(Records drawn from a dataset)
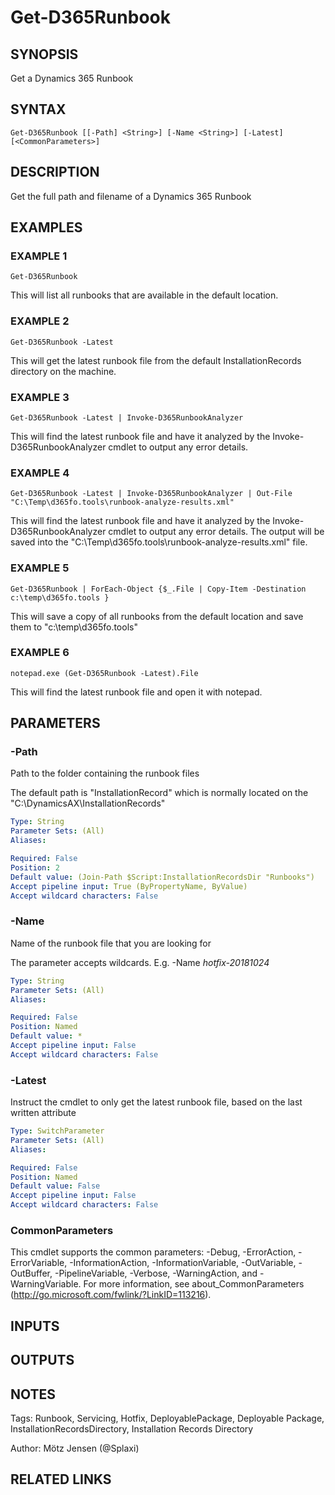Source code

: ﻿---
external help file: d365fo.tools-help.xml
Module Name: d365fo.tools
online version:
schema: 2.0.0
---

# Get-D365Runbook

## SYNOPSIS
Get a Dynamics 365 Runbook

## SYNTAX

```
Get-D365Runbook [[-Path] <String>] [-Name <String>] [-Latest] [<CommonParameters>]
```

## DESCRIPTION
Get the full path and filename of a Dynamics 365 Runbook

## EXAMPLES

### EXAMPLE 1
```
Get-D365Runbook
```

This will list all runbooks that are available in the default location.

### EXAMPLE 2
```
Get-D365Runbook -Latest
```

This will get the latest runbook file from the default InstallationRecords directory on the machine.

### EXAMPLE 3
```
Get-D365Runbook -Latest | Invoke-D365RunbookAnalyzer
```

This will find the latest runbook file and have it analyzed by the Invoke-D365RunbookAnalyzer cmdlet to output any error details.

### EXAMPLE 4
```
Get-D365Runbook -Latest | Invoke-D365RunbookAnalyzer | Out-File "C:\Temp\d365fo.tools\runbook-analyze-results.xml"
```

This will find the latest runbook file and have it analyzed by the Invoke-D365RunbookAnalyzer cmdlet to output any error details.
The output will be saved into the "C:\Temp\d365fo.tools\runbook-analyze-results.xml" file.

### EXAMPLE 5
```
Get-D365Runbook | ForEach-Object {$_.File | Copy-Item -Destination c:\temp\d365fo.tools }
```

This will save a copy of all runbooks from the default location and save them to "c:\temp\d365fo.tools"

### EXAMPLE 6
```
notepad.exe (Get-D365Runbook -Latest).File
```

This will find the latest runbook file and open it with notepad.

## PARAMETERS

### -Path
Path to the folder containing the runbook files

The default path is "InstallationRecord" which is normally located on the "C:\DynamicsAX\InstallationRecords"

```yaml
Type: String
Parameter Sets: (All)
Aliases:

Required: False
Position: 2
Default value: (Join-Path $Script:InstallationRecordsDir "Runbooks")
Accept pipeline input: True (ByPropertyName, ByValue)
Accept wildcard characters: False
```

### -Name
Name of the runbook file that you are looking for

The parameter accepts wildcards.
E.g.
-Name *hotfix-20181024*

```yaml
Type: String
Parameter Sets: (All)
Aliases:

Required: False
Position: Named
Default value: *
Accept pipeline input: False
Accept wildcard characters: False
```

### -Latest
Instruct the cmdlet to only get the latest runbook file, based on the last written attribute

```yaml
Type: SwitchParameter
Parameter Sets: (All)
Aliases:

Required: False
Position: Named
Default value: False
Accept pipeline input: False
Accept wildcard characters: False
```

### CommonParameters
This cmdlet supports the common parameters: -Debug, -ErrorAction, -ErrorVariable, -InformationAction, -InformationVariable, -OutVariable, -OutBuffer, -PipelineVariable, -Verbose, -WarningAction, and -WarningVariable.
For more information, see about_CommonParameters (http://go.microsoft.com/fwlink/?LinkID=113216).

## INPUTS

## OUTPUTS

## NOTES
Tags: Runbook, Servicing, Hotfix, DeployablePackage, Deployable Package, InstallationRecordsDirectory, Installation Records Directory

Author: Mötz Jensen (@Splaxi)

## RELATED LINKS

- **Task to complete**
Please report the number of lines in the data that include "tools", with no other words.

- **Answer space**
6